# what are a pair of Jeff Rowland Model 7 mono amps worth in today's $$$$?



## jdaly (May 15, 2010)

So, a friend of mine has a pair of Jeff Rowland Model 7 power amps for sale that are cosmetically and functionally in great condition. You can check out the specs here -- http://jeffrowlandgroup.com/kb/questions.php?questionid=573 and pic here -- http://jeffrowlandgroup.com/kb/getattachment.php?data=NTczfE03LWZyb250LmpwZw== (he's got black front panels vs. gold)

These amps are ¬10yrs old and sold for $10k+ back in the day. Some years ago he upgraded his system and they've been effectively collecting dust in his attic. 

Questions:

- Are they any sites where retail pricing on audio equipment like this can be obtained?
- How would you value these amps in today's dollars?

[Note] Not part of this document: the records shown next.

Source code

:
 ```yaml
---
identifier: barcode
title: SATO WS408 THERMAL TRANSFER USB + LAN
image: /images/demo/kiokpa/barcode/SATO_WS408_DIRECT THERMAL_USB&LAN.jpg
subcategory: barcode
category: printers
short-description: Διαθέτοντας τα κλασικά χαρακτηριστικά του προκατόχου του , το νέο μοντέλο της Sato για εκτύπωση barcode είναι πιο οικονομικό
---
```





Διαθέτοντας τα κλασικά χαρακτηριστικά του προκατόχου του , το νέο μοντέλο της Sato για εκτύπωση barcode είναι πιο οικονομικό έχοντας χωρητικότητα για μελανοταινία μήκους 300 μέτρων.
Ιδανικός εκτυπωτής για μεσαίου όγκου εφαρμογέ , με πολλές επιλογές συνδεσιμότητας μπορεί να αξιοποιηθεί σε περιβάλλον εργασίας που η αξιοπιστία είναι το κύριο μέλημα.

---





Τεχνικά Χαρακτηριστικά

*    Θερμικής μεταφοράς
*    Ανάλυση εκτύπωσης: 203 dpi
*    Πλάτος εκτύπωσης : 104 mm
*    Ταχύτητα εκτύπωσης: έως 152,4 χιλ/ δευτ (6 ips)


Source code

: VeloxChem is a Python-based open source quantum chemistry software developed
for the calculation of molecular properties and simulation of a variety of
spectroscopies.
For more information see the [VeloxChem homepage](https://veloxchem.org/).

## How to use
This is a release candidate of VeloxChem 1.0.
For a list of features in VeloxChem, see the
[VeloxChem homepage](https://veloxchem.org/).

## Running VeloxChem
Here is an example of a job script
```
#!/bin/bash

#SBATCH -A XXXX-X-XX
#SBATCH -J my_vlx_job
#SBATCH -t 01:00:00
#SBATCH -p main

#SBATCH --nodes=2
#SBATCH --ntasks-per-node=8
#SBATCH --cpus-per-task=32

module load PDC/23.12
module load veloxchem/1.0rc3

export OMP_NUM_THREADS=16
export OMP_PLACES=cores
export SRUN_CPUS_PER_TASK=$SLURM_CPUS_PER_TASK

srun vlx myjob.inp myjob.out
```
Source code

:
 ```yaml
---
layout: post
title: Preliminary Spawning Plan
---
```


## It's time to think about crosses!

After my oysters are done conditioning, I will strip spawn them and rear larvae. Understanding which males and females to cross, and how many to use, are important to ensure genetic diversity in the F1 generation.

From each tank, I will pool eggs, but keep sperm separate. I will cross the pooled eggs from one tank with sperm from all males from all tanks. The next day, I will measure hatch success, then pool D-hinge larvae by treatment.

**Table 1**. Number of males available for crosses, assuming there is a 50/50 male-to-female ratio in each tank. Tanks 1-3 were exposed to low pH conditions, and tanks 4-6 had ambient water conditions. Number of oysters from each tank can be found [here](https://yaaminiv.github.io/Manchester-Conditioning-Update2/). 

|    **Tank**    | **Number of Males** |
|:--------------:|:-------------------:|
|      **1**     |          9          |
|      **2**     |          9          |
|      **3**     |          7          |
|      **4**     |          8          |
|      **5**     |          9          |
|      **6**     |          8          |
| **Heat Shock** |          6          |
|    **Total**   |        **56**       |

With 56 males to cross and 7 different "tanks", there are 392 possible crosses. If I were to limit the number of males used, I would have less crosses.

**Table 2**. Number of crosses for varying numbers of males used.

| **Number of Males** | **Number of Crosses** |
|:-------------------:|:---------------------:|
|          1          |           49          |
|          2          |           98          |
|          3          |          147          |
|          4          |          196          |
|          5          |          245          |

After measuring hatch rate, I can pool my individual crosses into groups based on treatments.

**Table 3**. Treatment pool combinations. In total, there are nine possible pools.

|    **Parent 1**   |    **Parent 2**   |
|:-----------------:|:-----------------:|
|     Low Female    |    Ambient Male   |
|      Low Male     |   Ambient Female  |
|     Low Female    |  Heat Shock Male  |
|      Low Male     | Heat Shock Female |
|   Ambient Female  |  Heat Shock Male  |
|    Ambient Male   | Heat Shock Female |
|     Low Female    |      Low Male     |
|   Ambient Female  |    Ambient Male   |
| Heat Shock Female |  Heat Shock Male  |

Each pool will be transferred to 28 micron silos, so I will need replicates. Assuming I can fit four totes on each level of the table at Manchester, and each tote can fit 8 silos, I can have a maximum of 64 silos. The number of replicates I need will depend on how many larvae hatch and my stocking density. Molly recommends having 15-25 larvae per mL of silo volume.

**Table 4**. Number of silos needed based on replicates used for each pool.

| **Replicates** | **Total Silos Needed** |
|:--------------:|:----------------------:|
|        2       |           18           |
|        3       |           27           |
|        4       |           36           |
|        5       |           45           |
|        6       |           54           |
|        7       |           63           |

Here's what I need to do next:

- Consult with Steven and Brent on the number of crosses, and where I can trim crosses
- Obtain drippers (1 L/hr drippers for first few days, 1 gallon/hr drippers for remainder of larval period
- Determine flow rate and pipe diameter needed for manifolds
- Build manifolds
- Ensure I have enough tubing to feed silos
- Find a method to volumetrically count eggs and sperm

What would you pay?

He's looking to get $2500 for the pair, which could be a fair price, assuming their current condition, however, I have no clue is this is a reasonable price or not.

Any pointers or tips would be welcome!

Thanks!


----------



## jackfish (Dec 27, 2006)

If you join AudiogoN, they have a bluebook section. Might be worth the $20 to subscribe to AudiogoN to see real resale info.


----------